Boeing also said it plans to lower production of the 787 Dreamliner beginning in late 2020, saying U.S.-China trade tensions and weaker demand from Chinese customers have created a setback for the long-haul jetliner.
“I think the recent trade discussions have been productive — they’re moving in a good direction,” Muilenburg said on the analyst call. “But for purposes of our company, we have to be very disciplined in our production rate management.”
Muilenburg is to testify in Congress next week, close to the first anniversary of the first 737 Max crash. He is expected to face questions about why the company failed to promptly provide regulators with text messages in which a high-level Boeing employee wrote about an “egregious” problem with the plane’s flight-control software and said he “basically lied to the regulators (unknowingly)” about it.
The messages show Boeing’s experts had identified critical safety concerns with the Max years ago, even as Boeing executives have publicly argued the company had followed its own rigorous protocols for design and certification of the jet. In a stern letter to Boeing last week, the administrator of the Federal Aviation Administration, Stephen Dickson, said: “I expect your explanation immediately.”

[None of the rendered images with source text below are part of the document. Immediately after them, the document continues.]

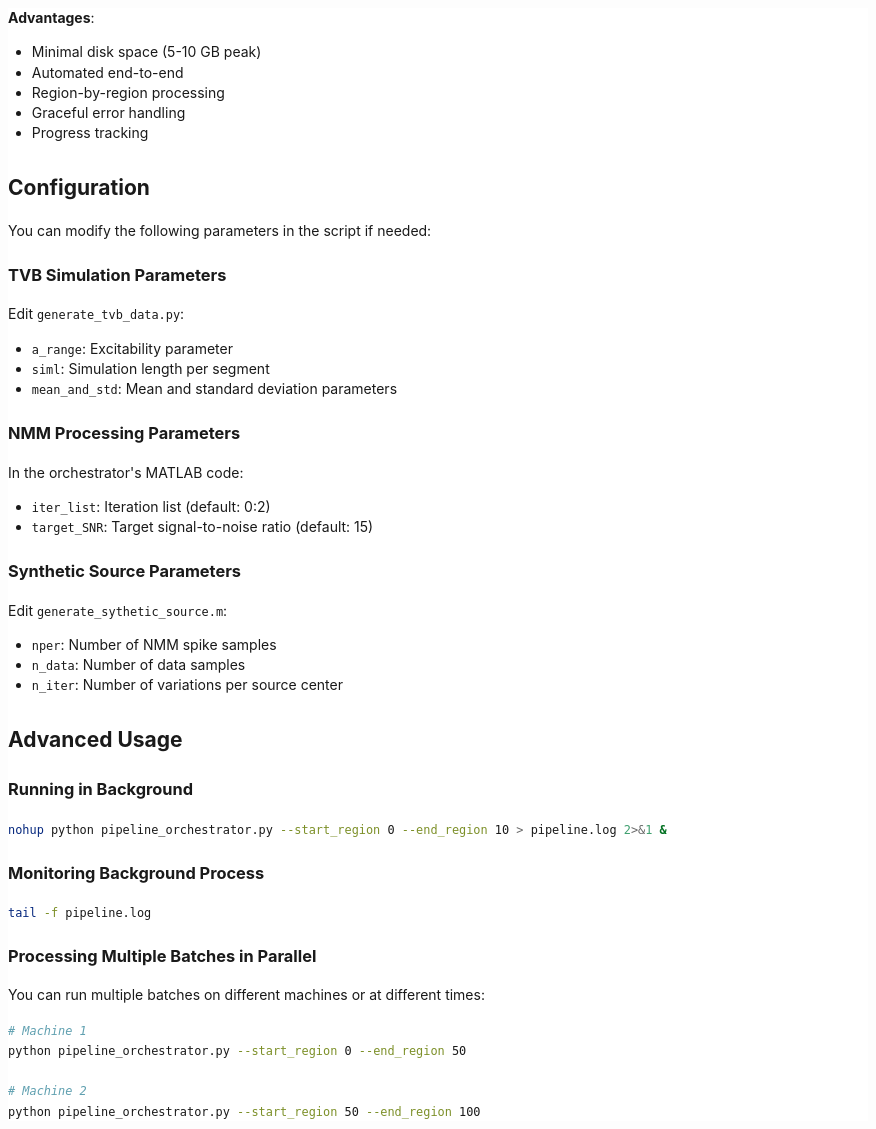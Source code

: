 **Advantages**:

- Minimal disk space (5-10 GB peak)
- Automated end-to-end
- Region-by-region processing
- Graceful error handling
- Progress tracking

## Configuration

You can modify the following parameters in the script if needed:

### TVB Simulation Parameters

Edit `generate_tvb_data.py`:

- `a_range`: Excitability parameter
- `siml`: Simulation length per segment
- `mean_and_std`: Mean and standard deviation parameters

### NMM Processing Parameters

In the orchestrator's MATLAB code:

- `iter_list`: Iteration list (default: 0:2)
- `target_SNR`: Target signal-to-noise ratio (default: 15)

### Synthetic Source Parameters

Edit `generate_sythetic_source.m`:

- `nper`: Number of NMM spike samples
- `n_data`: Number of data samples
- `n_iter`: Number of variations per source center

## Advanced Usage

### Running in Background

```bash
nohup python pipeline_orchestrator.py --start_region 0 --end_region 10 > pipeline.log 2>&1 &
```

### Monitoring Background Process

```bash
tail -f pipeline.log
```

### Processing Multiple Batches in Parallel

You can run multiple batches on different machines or at different times:

```bash
# Machine 1
python pipeline_orchestrator.py --start_region 0 --end_region 50

# Machine 2
python pipeline_orchestrator.py --start_region 50 --end_region 100
```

Boeing’s stock has fallen 24 percent since early March, when a second crash of the 737 Max prompted the jet’s worldwide grounding and created new risks for a company that was once a Wall Street darling. Analysts at Credit Suisse downgraded the stock this week, saying the text messages and other disclosures about Boeing’s handling of safety issues “may shatter the fragile trust between regulators and Boeing.”
The crisis is already reshaping Boeing’s leadership. Muilenburg, still CEO, was stripped of his title of chairman of the board — an effort by Boeing’s board to provide a stronger check on his power. Boeing said this week that Kevin McAllister, the executive who oversaw the 737 Max as head of the commercial planes division, resigned from that role and was replaced by company veteran Stan Deal.
McAllister, a former General Electric executive hired to lead Boeing’s commercial business in 2016, sold about $5 million in shares of the company in February of this year, according to a regulatory filing.